Which made her wonder exactly how exhausted she looked. “Rough week,” she said. A rough six weeks.
Once they landed at Andrews, it felt like taking another midterm, as she had to greet—in rapid succession—the base commander, a first lieutenant, a senior airman, a technical sergeant, an airman first class, a master sergeant, a captain, another senior airman, a lieutenant colonel, a few more airmen, and a full colonel. And she almost got faked out by a Navy commander who ended up in the mix somehow.
“What?” she asked, aware that her father was smiling as they got into their car.
He shook his head. “You three are very cute when you do that. You’re so scrupulous.”

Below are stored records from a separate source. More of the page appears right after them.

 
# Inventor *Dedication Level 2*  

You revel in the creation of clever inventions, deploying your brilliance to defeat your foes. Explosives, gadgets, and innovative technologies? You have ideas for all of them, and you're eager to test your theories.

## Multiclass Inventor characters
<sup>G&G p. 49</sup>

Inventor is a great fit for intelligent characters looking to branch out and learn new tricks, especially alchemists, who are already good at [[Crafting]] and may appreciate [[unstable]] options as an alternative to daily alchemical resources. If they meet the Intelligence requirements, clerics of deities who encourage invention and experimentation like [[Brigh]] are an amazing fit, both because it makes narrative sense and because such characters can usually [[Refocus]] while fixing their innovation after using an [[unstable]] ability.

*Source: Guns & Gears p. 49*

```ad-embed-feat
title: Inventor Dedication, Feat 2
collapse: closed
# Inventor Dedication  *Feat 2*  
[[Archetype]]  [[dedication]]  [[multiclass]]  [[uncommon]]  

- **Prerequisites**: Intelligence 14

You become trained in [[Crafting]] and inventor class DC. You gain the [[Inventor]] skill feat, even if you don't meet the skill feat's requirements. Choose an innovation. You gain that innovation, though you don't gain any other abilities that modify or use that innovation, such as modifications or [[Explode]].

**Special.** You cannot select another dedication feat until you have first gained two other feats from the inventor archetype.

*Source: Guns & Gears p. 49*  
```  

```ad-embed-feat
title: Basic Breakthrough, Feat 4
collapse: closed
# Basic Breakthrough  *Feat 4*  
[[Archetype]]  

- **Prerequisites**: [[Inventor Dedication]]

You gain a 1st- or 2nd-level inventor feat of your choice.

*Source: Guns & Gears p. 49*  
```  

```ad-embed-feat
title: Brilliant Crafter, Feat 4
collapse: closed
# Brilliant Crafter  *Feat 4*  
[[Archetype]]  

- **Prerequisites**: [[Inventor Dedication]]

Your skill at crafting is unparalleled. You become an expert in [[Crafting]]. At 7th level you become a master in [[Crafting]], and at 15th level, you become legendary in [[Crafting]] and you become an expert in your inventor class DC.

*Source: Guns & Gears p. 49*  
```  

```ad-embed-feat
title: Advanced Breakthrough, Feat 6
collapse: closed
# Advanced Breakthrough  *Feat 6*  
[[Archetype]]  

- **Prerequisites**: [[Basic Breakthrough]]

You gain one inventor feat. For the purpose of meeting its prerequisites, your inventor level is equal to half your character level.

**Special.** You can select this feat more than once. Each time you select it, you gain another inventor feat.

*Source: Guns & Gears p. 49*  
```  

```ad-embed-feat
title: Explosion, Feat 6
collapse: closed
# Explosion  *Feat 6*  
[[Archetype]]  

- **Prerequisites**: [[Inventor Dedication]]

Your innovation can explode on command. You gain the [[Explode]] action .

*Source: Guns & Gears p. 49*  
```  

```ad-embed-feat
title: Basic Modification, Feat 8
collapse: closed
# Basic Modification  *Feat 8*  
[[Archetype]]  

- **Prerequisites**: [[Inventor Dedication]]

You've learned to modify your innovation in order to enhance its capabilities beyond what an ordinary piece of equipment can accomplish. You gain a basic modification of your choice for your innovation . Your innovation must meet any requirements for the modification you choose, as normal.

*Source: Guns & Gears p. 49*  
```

She immediately flashed on Neal, during a campaign stop, saying, happily, “Hi there, Sailor!” —to a two-star Army general. Then, when he was gently corrected by someone, he snapped off a damn-near perfect salute, and said, “Hi there,
Major General! Airborne, sir!” They had been at Fort Bragg at the time, and when everyone unsurprisingly cheered, she heard Linda mutter, “The walking vote machine strikes again,” to one of her aides.

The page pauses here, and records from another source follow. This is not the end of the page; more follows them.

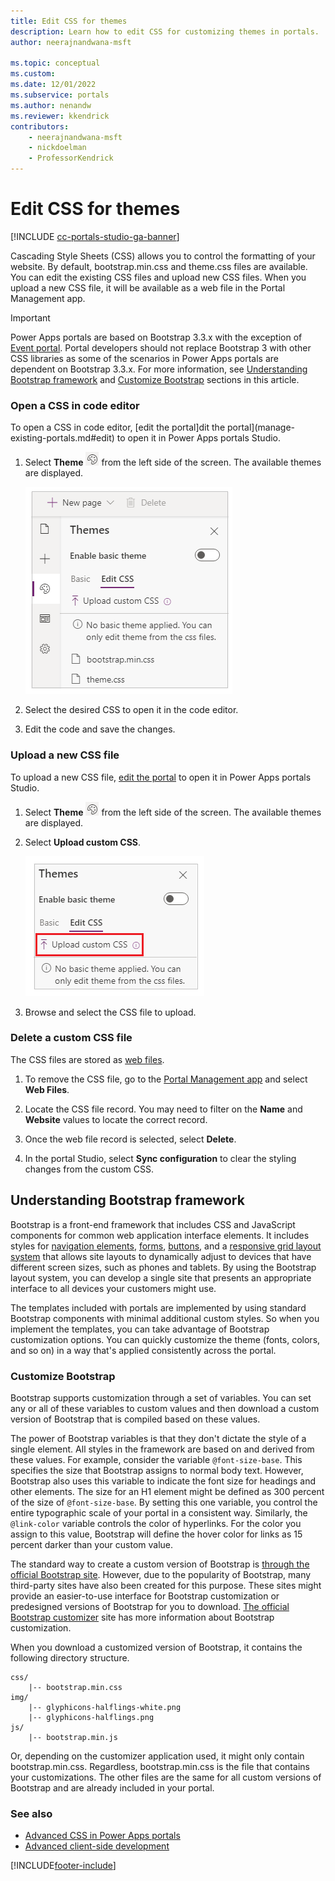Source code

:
 ```yaml
---
title: Edit CSS for themes
description: Learn how to edit CSS for customizing themes in portals.
author: neerajnandwana-msft

ms.topic: conceptual
ms.custom: 
ms.date: 12/01/2022
ms.subservice: portals
ms.author: nenandw
ms.reviewer: kkendrick
contributors:
    - neerajnandwana-msft
    - nickdoelman
    - ProfessorKendrick
---
```


# Edit CSS for themes

[!INCLUDE [cc-portals-studio-ga-banner](../../includes/cc-portals-studio-ga-banner.md)]

Cascading Style Sheets (CSS) allows you to control the formatting of your website. By default, bootstrap.min.css and theme.css files are available. You can edit the existing CSS files and upload new CSS files. When you upload a new CSS file, it will be available as a web file in the Portal Management app.

> [!IMPORTANT]
> Power Apps portals are based on Bootstrap 3.3.x with the exception of [Event portal](/dynamics365/marketing/developer/event-management-web-application). Portal developers should not replace Bootstrap 3 with other CSS libraries as some of the scenarios in Power Apps portals are dependent on Bootstrap 3.3.x. For more information, see [Understanding Bootstrap framework](#understanding-bootstrap-framework) and [Customize Bootstrap](#customize-bootstrap) sections in this article.

### Open a CSS in code editor

To open a CSS in code editor, [edit the portal]dit the portal](manage-existing-portals.md#edit) to open it in Power Apps portals Studio.  

1.  Select **Theme** ![Theme icon.](media/theme-icon.png "Theme icon") from the left side of the screen. The available themes are displayed.  

    ![Theme.](./media/edit-css/themes.png)

1.  Select the desired CSS to open it in the code editor.

1.  Edit the code and save the changes.

### Upload a new CSS file

To upload a new CSS file, [edit the portal](manage-existing-portals.md#edit) to open it in Power Apps portals Studio.  

1.  Select **Theme** ![Theme icon.](media/theme-icon.png "Theme icon") from the left side of the screen. The available themes are displayed.  

1. Select **Upload custom CSS**.

    ![Upload custom CSS.](./media/edit-css/upload-custom-css.png) 

1. Browse and select the CSS file to upload.

### Delete a custom CSS file

The CSS files are stored as [web files](configure/web-files.md). 

1. To remove the CSS file, go to the [Portal Management app](./configure/configure-portal.md) and select **Web Files**. 

1. Locate the CSS file record. You may need to filter on the **Name** and **Website** values to locate the correct record.

1. Once the web file record is selected, select **Delete**.

1. In the portal Studio, select **Sync configuration** to clear the styling changes from the custom CSS.

## Understanding Bootstrap framework

Bootstrap is a front-end framework that includes CSS and JavaScript components for common web application interface elements. It includes styles for [navigation elements](https://getbootstrap.com/components/#nav), [forms](https://getbootstrap.com/css/#forms), [buttons](https://getbootstrap.com/css/#buttons), and a [responsive grid layout system](https://getbootstrap.com/css/#grid) that allows site layouts to dynamically adjust to devices that have different screen sizes, such as phones and tablets. By using the Bootstrap layout system, you can develop a single site that presents an appropriate interface to all devices your customers might use.

The templates included with portals are implemented by using standard Bootstrap components with minimal additional custom styles. So when you implement the templates, you can take advantage of Bootstrap customization options. You can quickly customize the theme (fonts, colors, and so on) in a way that's applied consistently across the portal.

### Customize Bootstrap

Bootstrap supports customization through a set of variables. You can set any or all of these variables to custom values and then download a custom version of Bootstrap that is compiled based on these values.

The power of Bootstrap variables is that they don't dictate the style of a single element. All styles in the framework are based on and derived from these values. For example, consider the variable `@font-size-base`. This specifies the size that Bootstrap assigns to normal body text. However, Bootstrap also uses this variable to indicate the font size for headings and other elements. The size for an H1 element might be defined as 300 percent of the size of `@font-size-base`. By setting this one variable, you control the entire typographic scale of your portal in a consistent way. Similarly, the `@link-color` variable controls the color of hyperlinks. For the color you assign to this value, Bootstrap will define the hover color for links as 15 percent darker than your custom value.

The standard way to create a custom version of Bootstrap is [through the official Bootstrap site](https://getbootstrap.com/customize/#less-variables). However, due to the popularity of Bootstrap, many third-party sites have also been created for this purpose. These sites might provide an easier-to-use interface for Bootstrap customization or predesigned versions of Bootstrap for you to download. [The official Bootstrap customizer](https://getbootstrap.com/customize/) site has more information about Bootstrap customization.  

When you download a customized version of Bootstrap, it contains the following directory structure.

```
css/
    |-- bootstrap.min.css 
img/
    |-- glyphicons-halflings-white.png 
    |-- glyphicons-halflings.png 
js/ 
    |-- bootstrap.min.js
```

Or, depending on the customizer application used, it might only contain bootstrap.min.css. Regardless, bootstrap.min.css is the file that contains your customizations. The other files are the same for all custom versions of Bootstrap and are already included in your portal.

### See also

- [Advanced CSS in Power Apps portals](/training/modules/extend-power-app-portals/4-portal-css)
- [Advanced client-side development](/training/modules/extend-power-app-portals/5-advanced-portal-development)

[!INCLUDE[footer-include](../../includes/footer-banner.md)]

And when they pulled up in front of the South Portico, the walking vote machine himself was sitting on a black wrought iron bench near the stairs, throwing a tennis ball for Kirby to fetch while he waited for them. It was a little dislocating to see Maureen there with him, instead of Preston. Naturally, there were also plenty of agents, Marine guards, and White House staff people around, as well as some reporters and what appeared to be a few civilians waiting behind a rope line.
“Please don’t help me out,” she said in a low voice to her father, as he extended his hand. “I don’t want them to photograph me that way.”

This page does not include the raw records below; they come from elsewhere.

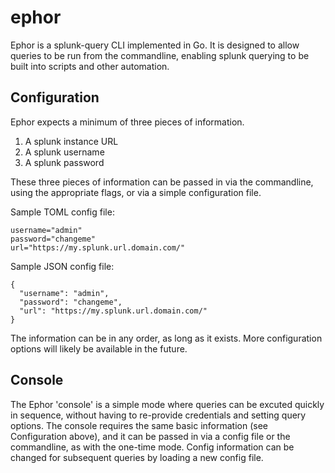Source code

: # ephor
Ephor is a splunk-query CLI implemented in Go. It is designed to allow queries to be run from the commandline, enabling splunk querying to be built into scripts and other automation.

## Configuration
Ephor expects a minimum of three pieces of information.
1. A splunk instance URL
2. A splunk username
3. A splunk password

These three pieces of information can be passed in via the commandline, using the appropriate flags, or via a simple configuration file.

Sample TOML config file:
  ```
  username="admin"
  password="changeme"
  url="https://my.splunk.url.domain.com/"
  ```
Sample JSON config file:
  ```
  {
    "username": "admin",
    "password": "changeme",
    "url": "https://my.splunk.url.domain.com/"
  }
  ```
The information can be in any order, as long as it exists. More configuration options will likely be available in the future.

## Console
The Ephor 'console' is a simple mode where queries can be excuted quickly in sequence, without having to re-provide credentials and setting query options. The console requires the same basic information (see Configuration above), and it can be passed in via a config file or the commandline, as with the one-time mode. Config information can be changed for subsequent queries by loading a new config file.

He nodded, and she took a deep breath to force herself to concentrate on suppressing any pain grimaces, and then got out of the car, making a conscious point of smiling in the direction of the cameras.
Neal ran over to hug her, forceful enough to knock her off-balance. “Hi, Meggie!”
It was good to see him. Good to see Kirby. And even good to see the damn White House, and all that that involved. Kirby’s greeting was equally rambunctious, and she had to lean extra-hard on her cane to keep from toppling over.
Which was going to look awful, on film.
She wanted to fall back on the dismissive wave-and-duck-inside strategy, and she knew her father would have preferred that she do just that, but they were already asking questions, and if she didn’t pause, they might read too much into it.
So, she gave a few dull “yes, it’s great to be home” responses, nodding slightly at Hannah Goldman, who was standing at the outskirts of the crowd. Maureen was right behind her the whole time, but didn’t interfere otherwise, because they didn’t know each other very well, and she was probably trying to read her body language and figure out whether to help her out—or keep her distance.
“What can you tell us about the threats you received this week?” someone asked.
Hannah looked very alert, and she felt Maureen’s posture stiffen slightly.
She and her father maybe should have practiced for that one, on the plane. “I don’t know,” she said, and shrugged. “I was pretty busy with midterms, so the entire Eastern seaboard could have been consumed by locusts, and I probably wouldn’t have heard about it.”